(Saved data entries)
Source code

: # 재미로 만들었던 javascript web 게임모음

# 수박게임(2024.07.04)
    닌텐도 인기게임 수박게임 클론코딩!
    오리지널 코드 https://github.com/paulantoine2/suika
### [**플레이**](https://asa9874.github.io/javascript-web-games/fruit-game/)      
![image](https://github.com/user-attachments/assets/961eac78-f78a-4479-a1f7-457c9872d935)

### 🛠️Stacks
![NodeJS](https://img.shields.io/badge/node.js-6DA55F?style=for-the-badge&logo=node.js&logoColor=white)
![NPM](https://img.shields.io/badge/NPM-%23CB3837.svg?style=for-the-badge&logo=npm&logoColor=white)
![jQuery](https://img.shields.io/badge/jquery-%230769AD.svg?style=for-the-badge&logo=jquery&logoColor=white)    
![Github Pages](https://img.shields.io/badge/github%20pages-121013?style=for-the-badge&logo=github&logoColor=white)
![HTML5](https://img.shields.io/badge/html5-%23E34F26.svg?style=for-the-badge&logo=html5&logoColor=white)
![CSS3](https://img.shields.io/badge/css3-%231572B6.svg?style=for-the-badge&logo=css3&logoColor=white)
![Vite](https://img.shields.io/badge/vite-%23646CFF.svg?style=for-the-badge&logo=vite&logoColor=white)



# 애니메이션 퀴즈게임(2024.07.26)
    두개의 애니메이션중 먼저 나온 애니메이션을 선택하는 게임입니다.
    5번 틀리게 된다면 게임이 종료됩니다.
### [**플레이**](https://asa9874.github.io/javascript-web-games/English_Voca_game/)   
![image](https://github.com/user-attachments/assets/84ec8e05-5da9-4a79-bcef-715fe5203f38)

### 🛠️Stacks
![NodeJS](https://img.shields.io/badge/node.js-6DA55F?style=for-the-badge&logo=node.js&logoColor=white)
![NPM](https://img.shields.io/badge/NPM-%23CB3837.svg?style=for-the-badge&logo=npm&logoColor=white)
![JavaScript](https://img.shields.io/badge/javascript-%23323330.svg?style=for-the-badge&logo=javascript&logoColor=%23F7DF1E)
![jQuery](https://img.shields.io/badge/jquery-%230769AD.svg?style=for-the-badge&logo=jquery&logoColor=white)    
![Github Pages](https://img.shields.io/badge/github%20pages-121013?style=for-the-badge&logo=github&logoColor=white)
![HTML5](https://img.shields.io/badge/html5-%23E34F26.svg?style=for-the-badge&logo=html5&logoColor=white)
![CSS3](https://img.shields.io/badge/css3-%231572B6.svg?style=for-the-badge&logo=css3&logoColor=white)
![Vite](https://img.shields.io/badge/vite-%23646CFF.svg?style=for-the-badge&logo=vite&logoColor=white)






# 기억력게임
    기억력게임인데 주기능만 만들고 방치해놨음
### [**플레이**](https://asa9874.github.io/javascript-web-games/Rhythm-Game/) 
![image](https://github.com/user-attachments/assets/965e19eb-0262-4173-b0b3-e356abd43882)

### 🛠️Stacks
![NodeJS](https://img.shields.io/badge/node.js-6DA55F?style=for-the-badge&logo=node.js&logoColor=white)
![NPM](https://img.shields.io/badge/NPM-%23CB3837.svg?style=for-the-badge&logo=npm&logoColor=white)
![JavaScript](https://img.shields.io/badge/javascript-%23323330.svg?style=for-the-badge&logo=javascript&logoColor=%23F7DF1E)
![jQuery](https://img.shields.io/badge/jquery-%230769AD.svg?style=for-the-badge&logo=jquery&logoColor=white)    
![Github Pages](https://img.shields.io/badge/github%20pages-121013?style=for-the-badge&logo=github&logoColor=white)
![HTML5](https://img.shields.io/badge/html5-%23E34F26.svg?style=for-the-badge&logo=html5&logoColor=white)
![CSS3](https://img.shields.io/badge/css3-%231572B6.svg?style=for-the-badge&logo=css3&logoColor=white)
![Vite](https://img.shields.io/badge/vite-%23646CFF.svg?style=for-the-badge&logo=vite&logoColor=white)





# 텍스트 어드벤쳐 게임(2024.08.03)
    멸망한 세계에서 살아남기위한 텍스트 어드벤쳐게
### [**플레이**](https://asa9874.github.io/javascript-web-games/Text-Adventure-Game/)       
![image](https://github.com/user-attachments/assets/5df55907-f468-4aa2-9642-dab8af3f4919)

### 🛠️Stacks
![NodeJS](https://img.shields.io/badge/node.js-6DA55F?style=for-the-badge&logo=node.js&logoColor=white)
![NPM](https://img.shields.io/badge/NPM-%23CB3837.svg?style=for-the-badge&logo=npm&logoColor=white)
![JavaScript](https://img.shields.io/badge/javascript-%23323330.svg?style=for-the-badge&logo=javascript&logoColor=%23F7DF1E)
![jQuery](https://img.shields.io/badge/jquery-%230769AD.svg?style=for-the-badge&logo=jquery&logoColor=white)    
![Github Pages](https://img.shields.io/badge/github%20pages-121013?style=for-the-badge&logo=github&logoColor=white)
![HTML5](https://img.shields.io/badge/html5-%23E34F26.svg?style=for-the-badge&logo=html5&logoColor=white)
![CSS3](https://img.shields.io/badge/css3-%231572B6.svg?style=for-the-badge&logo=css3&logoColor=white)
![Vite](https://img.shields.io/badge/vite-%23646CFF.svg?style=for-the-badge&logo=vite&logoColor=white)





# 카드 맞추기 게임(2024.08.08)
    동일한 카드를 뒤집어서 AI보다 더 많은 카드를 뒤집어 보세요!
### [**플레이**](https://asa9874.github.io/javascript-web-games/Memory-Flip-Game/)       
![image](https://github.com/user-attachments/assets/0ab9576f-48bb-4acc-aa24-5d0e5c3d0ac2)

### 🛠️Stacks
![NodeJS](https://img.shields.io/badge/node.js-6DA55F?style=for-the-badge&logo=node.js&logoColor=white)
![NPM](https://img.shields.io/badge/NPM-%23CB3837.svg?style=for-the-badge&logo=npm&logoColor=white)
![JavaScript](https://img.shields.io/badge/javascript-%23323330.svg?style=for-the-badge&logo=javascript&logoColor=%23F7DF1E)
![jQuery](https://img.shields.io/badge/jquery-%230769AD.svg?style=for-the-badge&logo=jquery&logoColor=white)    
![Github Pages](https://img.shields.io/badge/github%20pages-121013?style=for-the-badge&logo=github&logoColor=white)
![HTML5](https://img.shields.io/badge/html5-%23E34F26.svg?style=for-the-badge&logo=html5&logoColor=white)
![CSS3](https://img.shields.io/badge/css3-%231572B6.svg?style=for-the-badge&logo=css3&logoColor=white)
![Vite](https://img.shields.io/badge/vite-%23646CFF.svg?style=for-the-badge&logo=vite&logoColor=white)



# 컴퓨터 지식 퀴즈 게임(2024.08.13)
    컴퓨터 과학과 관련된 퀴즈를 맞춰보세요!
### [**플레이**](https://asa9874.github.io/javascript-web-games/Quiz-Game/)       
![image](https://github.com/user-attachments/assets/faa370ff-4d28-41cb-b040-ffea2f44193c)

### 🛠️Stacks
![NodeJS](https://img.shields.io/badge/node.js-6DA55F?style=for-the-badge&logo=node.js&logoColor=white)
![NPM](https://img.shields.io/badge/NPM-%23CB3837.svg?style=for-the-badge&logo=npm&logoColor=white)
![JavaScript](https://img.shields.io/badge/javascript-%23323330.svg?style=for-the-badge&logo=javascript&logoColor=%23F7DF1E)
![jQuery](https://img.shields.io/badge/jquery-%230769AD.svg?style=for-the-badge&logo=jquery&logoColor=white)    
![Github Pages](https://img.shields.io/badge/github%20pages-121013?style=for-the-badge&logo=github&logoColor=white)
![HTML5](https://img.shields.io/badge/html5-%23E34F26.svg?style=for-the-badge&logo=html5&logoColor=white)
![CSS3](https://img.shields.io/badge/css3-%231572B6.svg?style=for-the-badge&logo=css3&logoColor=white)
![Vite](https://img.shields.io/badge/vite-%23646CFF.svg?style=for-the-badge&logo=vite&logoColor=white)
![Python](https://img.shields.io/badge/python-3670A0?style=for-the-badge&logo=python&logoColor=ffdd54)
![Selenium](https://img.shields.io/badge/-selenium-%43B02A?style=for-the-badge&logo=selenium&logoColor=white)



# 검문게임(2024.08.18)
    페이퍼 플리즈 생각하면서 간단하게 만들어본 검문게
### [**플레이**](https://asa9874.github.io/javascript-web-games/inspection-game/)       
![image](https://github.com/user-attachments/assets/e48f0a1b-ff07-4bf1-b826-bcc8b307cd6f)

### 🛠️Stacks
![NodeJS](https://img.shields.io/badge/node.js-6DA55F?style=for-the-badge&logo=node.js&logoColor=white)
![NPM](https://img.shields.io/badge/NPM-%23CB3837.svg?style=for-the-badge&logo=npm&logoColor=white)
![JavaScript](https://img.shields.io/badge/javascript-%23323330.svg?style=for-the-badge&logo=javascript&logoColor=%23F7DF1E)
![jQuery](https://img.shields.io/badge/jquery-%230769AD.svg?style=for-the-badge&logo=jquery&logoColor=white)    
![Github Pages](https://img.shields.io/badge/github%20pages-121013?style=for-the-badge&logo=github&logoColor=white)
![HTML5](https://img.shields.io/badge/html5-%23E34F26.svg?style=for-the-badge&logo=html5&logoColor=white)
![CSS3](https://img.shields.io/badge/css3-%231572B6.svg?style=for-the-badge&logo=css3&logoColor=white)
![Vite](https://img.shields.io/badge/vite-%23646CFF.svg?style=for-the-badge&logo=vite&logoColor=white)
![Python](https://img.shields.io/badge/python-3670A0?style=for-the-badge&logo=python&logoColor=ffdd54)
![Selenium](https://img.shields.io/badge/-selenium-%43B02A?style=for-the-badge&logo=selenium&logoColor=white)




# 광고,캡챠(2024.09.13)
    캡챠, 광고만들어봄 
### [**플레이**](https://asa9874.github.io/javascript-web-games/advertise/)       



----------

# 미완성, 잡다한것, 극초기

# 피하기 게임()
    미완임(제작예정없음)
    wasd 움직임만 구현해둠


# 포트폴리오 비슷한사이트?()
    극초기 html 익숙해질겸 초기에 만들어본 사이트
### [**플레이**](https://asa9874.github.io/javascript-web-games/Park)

Your objective: Gather from the records above every line containing the string "games".

Answer box:
### [**플레이**](https://asa9874.github.io/javascript-web-games/fruit-game/)      
### [**플레이**](https://asa9874.github.io/javascript-web-games/English_Voca_game/)   
### [**플레이**](https://asa9874.github.io/javascript-web-games/Rhythm-Game/) 
### [**플레이**](https://asa9874.github.io/javascript-web-games/Text-Adventure-Game/)       
### [**플레이**](https://asa9874.github.io/javascript-web-games/Memory-Flip-Game/)       
### [**플레이**](https://asa9874.github.io/javascript-web-games/Quiz-Game/)       
### [**플레이**](https://asa9874.github.io/javascript-web-games/inspection-game/)       
### [**플레이**](https://asa9874.github.io/javascript-web-games/advertise/)       
### [**플레이**](https://asa9874.github.io/javascript-web-games/Park)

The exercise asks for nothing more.